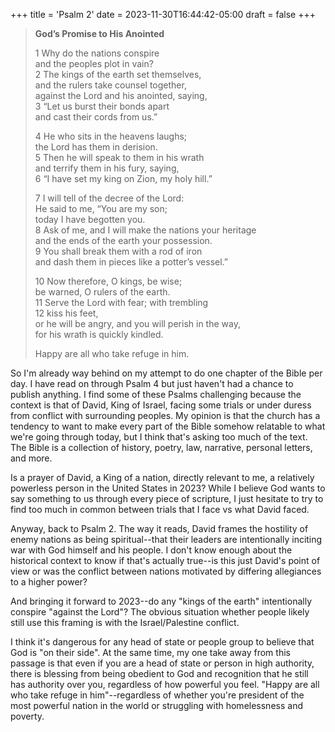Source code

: +++
title = 'Psalm 2'
date = 2023-11-30T16:44:42-05:00
draft = false
+++

> **God’s Promise to His Anointed**
> 
> 1 Why do the nations conspire  
>     and the peoples plot in vain?  
> 2 The kings of the earth set themselves,  
>     and the rulers take counsel together,  
>     against the Lord and his anointed, saying,  
> 3 “Let us burst their bonds apart  
>     and cast their cords from us.”  
> 
> 4 He who sits in the heavens laughs;  
>     the Lord has them in derision.  
> 5 Then he will speak to them in his wrath  
>     and terrify them in his fury, saying,  
> 6 “I have set my king on Zion, my holy hill.”  
> 
> 7 I will tell of the decree of the Lord:  
> He said to me, “You are my son;  
>     today I have begotten you.  
> 8 Ask of me, and I will make the nations your heritage  
>     and the ends of the earth your possession.  
> 9 You shall break them with a rod of iron  
>     and dash them in pieces like a potter’s vessel.”  
> 
> 10 Now therefore, O kings, be wise;  
>     be warned, O rulers of the earth.  
> 11 Serve the Lord with fear; with trembling   
> 12 kiss his feet,  
> or he will be angry, and you will perish in the way,  
>     for his wrath is quickly kindled.  
> 
> Happy are all who take refuge in him.  

So I'm already way behind on my attempt to do one chapter of the Bible per day. 
I have read on through Psalm 4 but just haven't had a chance to publish anything. 
I find some of these Psalms challenging because the context is that of David, King of 
Israel, facing some trials or under duress from conflict with surrounding peoples. 
My opinion is that the church has a tendency to want to make every part of the Bible
somehow relatable to what we're going through today, but I think that's asking too
much of the text. The Bible is a collection of history, poetry, law, narrative, personal
letters, and more. 

Is a prayer of David, a King of a nation, directly relevant to me, a relatively powerless
person in the United States in 2023? While I believe God wants to say something to us
through every piece of scripture, I just hesitate to try to find too much in common between
trials that I face vs what David faced.

Anyway, back to Psalm 2. The way it reads, David frames the hostility of enemy nations
as being spiritual--that their leaders are intentionally inciting war with God himself
and his people. I don't know enough about the historical context to know if that's 
actually true--is this just David's point of view or was the conflict between nations
motivated by differing allegiances to a higher power?

And bringing it forward to 2023--do any "kings of the earth" intentionally conspire "against the Lord"?
The obvious situation whether people likely still use this framing is with the Israel/Palestine 
conflict. 

I think it's dangerous for any head of state or people group to believe that God is 
"on their side". At the same time, my one take away from this passage is that
even if you are a head of state or person in high authority, there is blessing from 
being obedient to God and recognition that he still has authority over you, regardless
of how powerful you feel. "Happy are all who take refuge in him"--regardless of whether 
you're president of the most powerful nation in the world or struggling with homelessness
and poverty.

-------

What to produce:
The entries need to be restated exactly, and their pictures left out.

Response to this exercise:
Source code

: +++
title = 'Psalm 2'
date = 2023-11-30T16:44:42-05:00
draft = false
+++

> **God’s Promise to His Anointed**
> 
> 1 Why do the nations conspire  
>     and the peoples plot in vain?  
> 2 The kings of the earth set themselves,  
>     and the rulers take counsel together,  
>     against the Lord and his anointed, saying,  
> 3 “Let us burst their bonds apart  
>     and cast their cords from us.”  
> 
> 4 He who sits in the heavens laughs;  
>     the Lord has them in derision.  
> 5 Then he will speak to them in his wrath  
>     and terrify them in his fury, saying,  
> 6 “I have set my king on Zion, my holy hill.”  
> 
> 7 I will tell of the decree of the Lord:  
> He said to me, “You are my son;  
>     today I have begotten you.  
> 8 Ask of me, and I will make the nations your heritage  
>     and the ends of the earth your possession.  
> 9 You shall break them with a rod of iron  
>     and dash them in pieces like a potter’s vessel.”  
> 
> 10 Now therefore, O kings, be wise;  
>     be warned, O rulers of the earth.  
> 11 Serve the Lord with fear; with trembling   
> 12 kiss his feet,  
> or he will be angry, and you will perish in the way,  
>     for his wrath is quickly kindled.  
> 
> Happy are all who take refuge in him.  

So I'm already way behind on my attempt to do one chapter of the Bible per day. 
I have read on through Psalm 4 but just haven't had a chance to publish anything. 
I find some of these Psalms challenging because the context is that of David, King of 
Israel, facing some trials or under duress from conflict with surrounding peoples. 
My opinion is that the church has a tendency to want to make every part of the Bible
somehow relatable to what we're going through today, but I think that's asking too
much of the text. The Bible is a collection of history, poetry, law, narrative, personal
letters, and more. 

Is a prayer of David, a King of a nation, directly relevant to me, a relatively powerless
person in the United States in 2023? While I believe God wants to say something to us
through every piece of scripture, I just hesitate to try to find too much in common between
trials that I face vs what David faced.

Anyway, back to Psalm 2. The way it reads, David frames the hostility of enemy nations
as being spiritual--that their leaders are intentionally inciting war with God himself
and his people. I don't know enough about the historical context to know if that's 
actually true--is this just David's point of view or was the conflict between nations
motivated by differing allegiances to a higher power?

And bringing it forward to 2023--do any "kings of the earth" intentionally conspire "against the Lord"?
The obvious situation whether people likely still use this framing is with the Israel/Palestine 
conflict. 

I think it's dangerous for any head of state or people group to believe that God is 
"on their side". At the same time, my one take away from this passage is that
even if you are a head of state or person in high authority, there is blessing from 
being obedient to God and recognition that he still has authority over you, regardless
of how powerful you feel. "Happy are all who take refuge in him"--regardless of whether 
you're president of the most powerful nation in the world or struggling with homelessness
and poverty.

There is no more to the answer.